We took our son to see his first Woody Allen film. Like so many first-time experiences he has shared with his parents, I found myself spending equal amounts of time reflecting on what was going on next to me and what was going on in front of me. Cafe Society was an easy sell for my wife, who would happily watch a group of marginally talented actors reciting the Manhattan phone book dressed in vintage clothes. My son was eager to go because he is a fan of Jesse Eisenberg, in spite of his involvement in the debacle at the beginning of the summer called Batman V Superman: Murderverse. Or maybe because of it. 1930's Hollywood wasn't the appeal for him. Nor Was Woody Allen, auteur. My son, as I mentioned, had never seen a Woody Allen film.
I had. Lots of them. Not every single movie he ever made, but a vast majority. Mister Allen made many of my favorite movies when I was a teenager. Annie Hall came out when I was fifteen, and I figured that this was the future of cinema. This was mildly ironic, since I had seen the future four years earlier in Sleeper. As amusing as that one was, and since it was filmed in and around Boulder, I was still a little young to grasp all the innuendo and witty banter. But the slapstick worked. That got me looking back at what came before: Take The Money And Run, Bananas. My mother, always with an eye toward broadening my cultural horizons, pointed me in the direction of Woody's short stories in The New Yorker.

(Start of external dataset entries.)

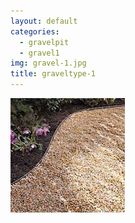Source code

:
 ```yaml
---
layout: default
categories: 
  - gravelpit
  - gravel1
img: gravel-1.jpg
title: graveltype-1
---
```


<img src="../img/gravel-1.1.jpg"/>



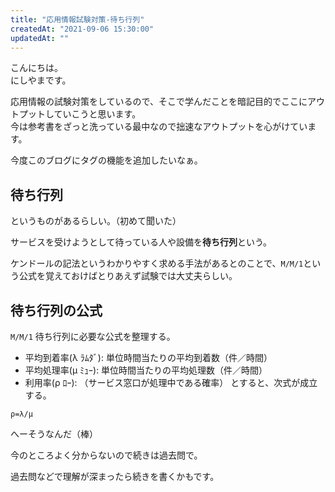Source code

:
 ```yaml
---
title: "応用情報試験対策-待ち行列"
createdAt: "2021-09-06 15:30:00"
updatedAt: ""
---
```


こんにちは。<br>
にしやまです。

応用情報の試験対策をしているので、そこで学んだことを暗記目的でここにアウトプットしていこうと思います。<br>
今は参考書をざっと洗っている最中なので拙速なアウトプットを心がけています。

今度このブログにタグの機能を追加したいなぁ。

## 待ち行列

というものがあるらしい。（初めて聞いた）

サービスを受けようとして待っている人や設備を**待ち行列**という。

ケンドールの記法というわかりやすく求める手法があるとのことで、`M/M/1`という公式を覚えておけばとりあえず試験では大丈夫らしい。

## 待ち行列の公式

`M/M/1` 待ち行列に必要な公式を整理する。
- 平均到着率(λ ﾗﾑﾀﾞ): 単位時間当たりの平均到着数（件／時間）
- 平均処理率(μ ﾐｭｰ): 単位時間当たりの平均処理数（件／時間）
- 利用率(ρ ﾛｰ): （サービス窓口が処理中である確率）
とすると、次式が成立する。
```
ρ=λ/μ
```
へーそうなんだ（棒）


今のところよく分からないので続きは過去問で。

過去問などで理解が深まったら続きを書くかもです。
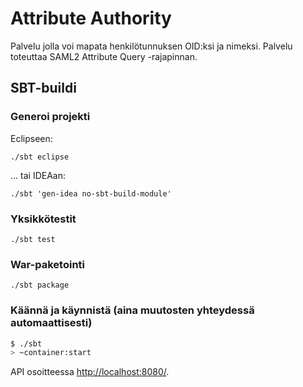 # Attribute Authority #

Palvelu jolla voi mapata henkilötunnuksen OID:ksi ja nimeksi. Palvelu toteuttaa SAML2 Attribute Query -rajapinnan.

## SBT-buildi

### Generoi projekti

Eclipseen:

`./sbt eclipse`

... tai IDEAan:

`./sbt 'gen-idea no-sbt-build-module'`

### Yksikkötestit

`./sbt test`

### War-paketointi

`./sbt package`

### Käännä ja käynnistä (aina muutosten yhteydessä automaattisesti) ##

```sh
$ ./sbt
> ~container:start
```

API osoitteessa [http://localhost:8080/](http://localhost:8080/).

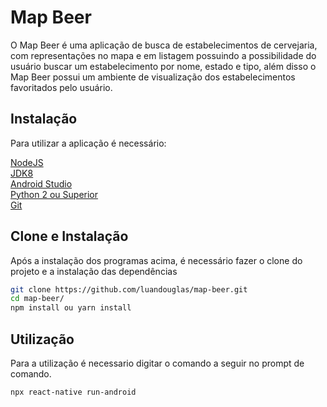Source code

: # Map Beer

O Map Beer é uma aplicação de busca de estabelecimentos de cervejaria, com representações no mapa e em listagem possuindo a possibilidade do usuário buscar um estabelecimento por nome, estado e tipo, além disso o Map Beer possui um ambiente de visualização dos estabelecimentos favoritados pelo usuário.

## Instalação

Para utilizar a aplicação é necessário:

[NodeJS](https://nodejs.org/en/)  
[JDK8](https://www.oracle.com/br/java/technologies/javase/javase-jdk8-downloads.html)  
[Android Studio](https://developer.android.com/studio)  
[Python 2 ou Superior](https://www.python.org/downloads/)  
[Git](https://git-scm.com/downloads)

## Clone e Instalação
Após a instalação dos programas acima, é necessário fazer o clone do projeto e a instalação das dependências

```bash
git clone https://github.com/luandouglas/map-beer.git
cd map-beer/
npm install ou yarn install
```

## Utilização
Para a utilização é necessario digitar o comando a seguir no prompt de comando.

```bash
npx react-native run-android
```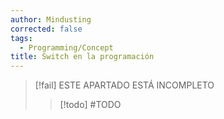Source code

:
 ```yaml
---
author: Mindusting
corrected: false
tags:
  - Programming/Concept
title: Switch en la programación
---
```


> [!fail] ESTE APARTADO ESTÁ INCOMPLETO
> > [!todo] #TODO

I was already reading the cartoons each week, and cultivating my own urbane sense of humor, so this along with large doses of Monty Python fueled my head with references to books I had not yet read and physical acts at which I could only guess. It wasn't until Annie Hall that all of these pieces began to coalesce.
And that's about the time he stopped making funny movies. It was also just before the time when Woody's personal life began to fray at the edges. And then turn into its own tawdry Bergmanesque mess. When he left Mia Farrow for his new muse, Soon-Yi, I had to turn away. It wasn't funny anymore.
Cafe Society was amusing, and highly reminiscent of some of those short stories I read way back when. It reminded me of all those movies I watched way back when. It made me remember that I was sitting next to my own teenager, who was making up his own mind.